[DATA TO PROCESS Boundary: Start]

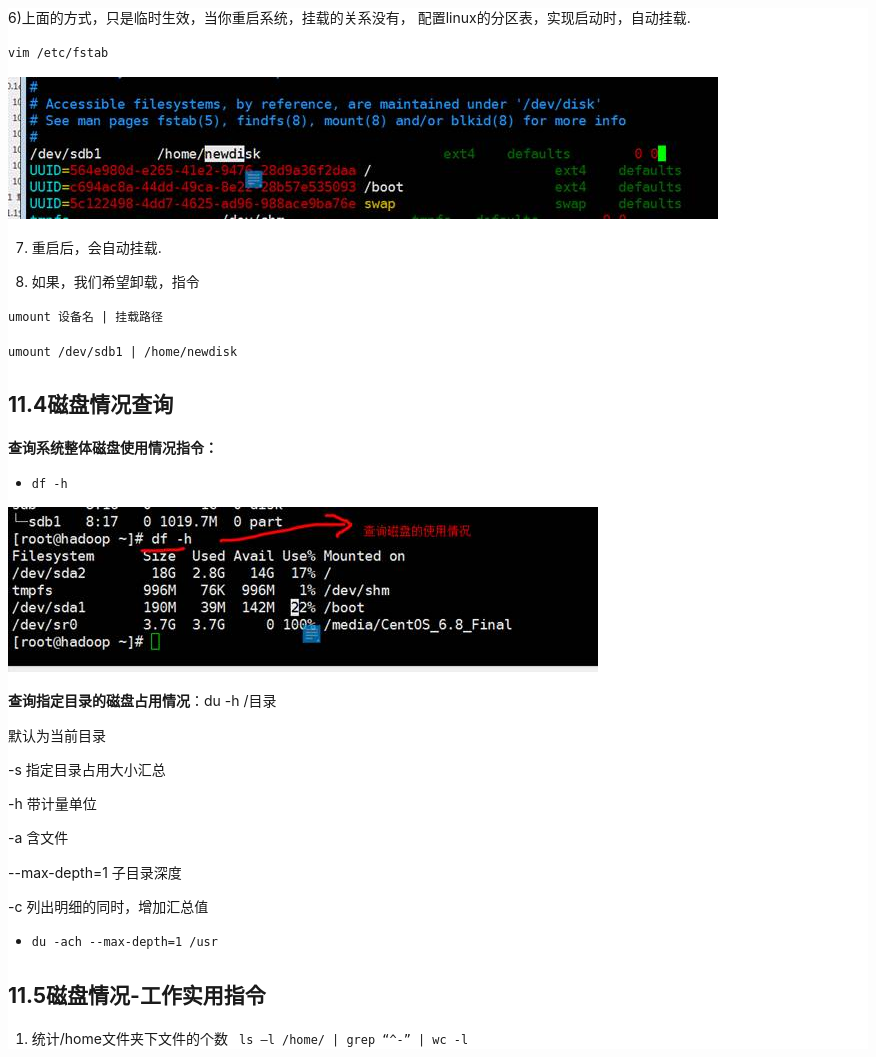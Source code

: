 6)上面的方式，只是临时生效，当你重启系统，挂载的关系没有， 配置linux的分区表，实现启动时，自动挂载.

`vim /etc/fstab`

![img](../images/clip_image002-1599362880199.jpg)

7) 重启后，会自动挂载.

8) 如果，我们希望卸载，指令

`umount 设备名 | 挂载路径`

`umount /dev/sdb1 | /home/newdisk`

## 11.4磁盘情况查询

**查询系统整体磁盘使用情况指令：**

- `df -h`

![img](../images/clip_image002-1599363752804.jpg)

**查询指定目录的磁盘占用情况**：du -h /目录

默认为当前目录

  -s 指定目录占用大小汇总

  -h 带计量单位

  -a 含文件

  --max-depth=1 子目录深度

  -c 列出明细的同时，增加汇总值

- `du -ach --max-depth=1 /usr `

## 11.5磁盘情况-工作实用指令

1) 统计/home文件夹下文件的个数
` ls –l /home/ | grep “^-” | wc -l`

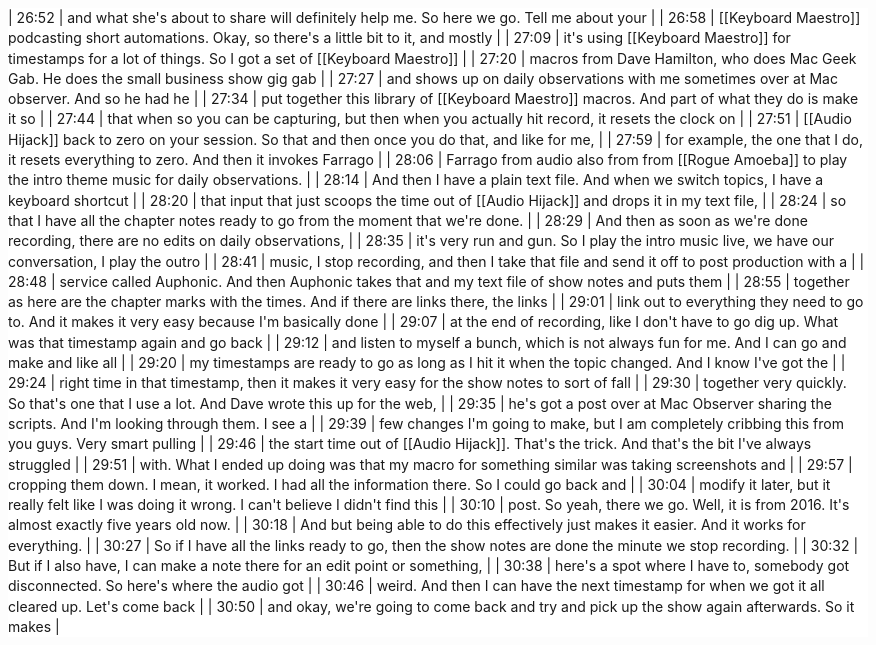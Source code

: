 | 26:52      | and what she's about to share will definitely help me. So here we go. Tell me about your                 |
| 26:58      | [[Keyboard Maestro]] podcasting short automations. Okay, so there's a little bit to it, and mostly           |
| 27:09      | it's using [[Keyboard Maestro]] for timestamps for a lot of things. So I got a set of [[Keyboard Maestro]]       |
| 27:20      | macros from Dave Hamilton, who does Mac Geek Gab. He does the small business show gig gab                  |
| 27:27      | and shows up on daily observations with me sometimes over at Mac observer. And so he had he              |
| 27:34      | put together this library of [[Keyboard Maestro]] macros. And part of what they do is make it so             |
| 27:44      | that when so you can be capturing, but then when you actually hit record, it resets the clock on         |
| 27:51      | [[Audio Hijack]] back to zero on your session. So that and then once you do that, and like for me,           |
| 27:59      | for example, the one that I do, it resets everything to zero. And then it invokes Farrago                 |
| 28:06      | Farrago from audio also from from [[Rogue Amoeba]] to play the intro theme music for daily observations.          |
| 28:14      | And then I have a plain text file. And when we switch topics, I have a keyboard shortcut                 |
| 28:20      | that input that just scoops the time out of [[Audio Hijack]] and drops it in my text file,                   |
| 28:24      | so that I have all the chapter notes ready to go from the moment that we're done.                        |
| 28:29      | And then as soon as we're done recording, there are no edits on daily observations,                      |
| 28:35      | it's very run and gun. So I play the intro music live, we have our conversation, I play the outro        |
| 28:41      | music, I stop recording, and then I take that file and send it off to post production with a             |
| 28:48      | service called Auphonic. And then Auphonic takes that and my text file of show notes and puts them         |
| 28:55      | together as here are the chapter marks with the times. And if there are links there, the links           |
| 29:01      | link out to everything they need to go to. And it makes it very easy because I'm basically done          |
| 29:07      | at the end of recording, like I don't have to go dig up. What was that timestamp again and go back       |
| 29:12      | and listen to myself a bunch, which is not always fun for me. And I can go and make and like all         |
| 29:20      | my timestamps are ready to go as long as I hit it when the topic changed. And I know I've got the        |
| 29:24      | right time in that timestamp, then it makes it very easy for the show notes to sort of fall              |
| 29:30      | together very quickly. So that's one that I use a lot. And Dave wrote this up for the web,               |
| 29:35      | he's got a post over at Mac Observer sharing the scripts. And I'm looking through them. I see a          |
| 29:39      | few changes I'm going to make, but I am completely cribbing this from you guys. Very smart pulling       |
| 29:46      | the start time out of [[Audio Hijack]]. That's the trick. And that's the bit I've always struggled           |
| 29:51      | with. What I ended up doing was that my macro for something similar was taking screenshots and           |
| 29:57      | cropping them down. I mean, it worked. I had all the information there. So I could go back and           |
| 30:04      | modify it later, but it really felt like I was doing it wrong. I can't believe I didn't find this        |
| 30:10      | post. So yeah, there we go. Well, it is from 2016. It's almost exactly five years old now.               |
| 30:18      | And but being able to do this effectively just makes it easier. And it works for everything.             |
| 30:27      | So if I have all the links ready to go, then the show notes are done the minute we stop recording.       |
| 30:32      | But if I also have, I can make a note there for an edit point or something,                              |
| 30:38      | here's a spot where I have to, somebody got disconnected. So here's where the audio got                  |
| 30:46      | weird. And then I can have the next timestamp for when we got it all cleared up. Let's come back         |
| 30:50      | and okay, we're going to come back and try and pick up the show again afterwards. So it makes            |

[DATA TO PROCESS Boundary: End]

PROBLEM TO SOLVE: State how many lines of the records above contain "music", with no words besides the number.

ANSWER SPACE: 3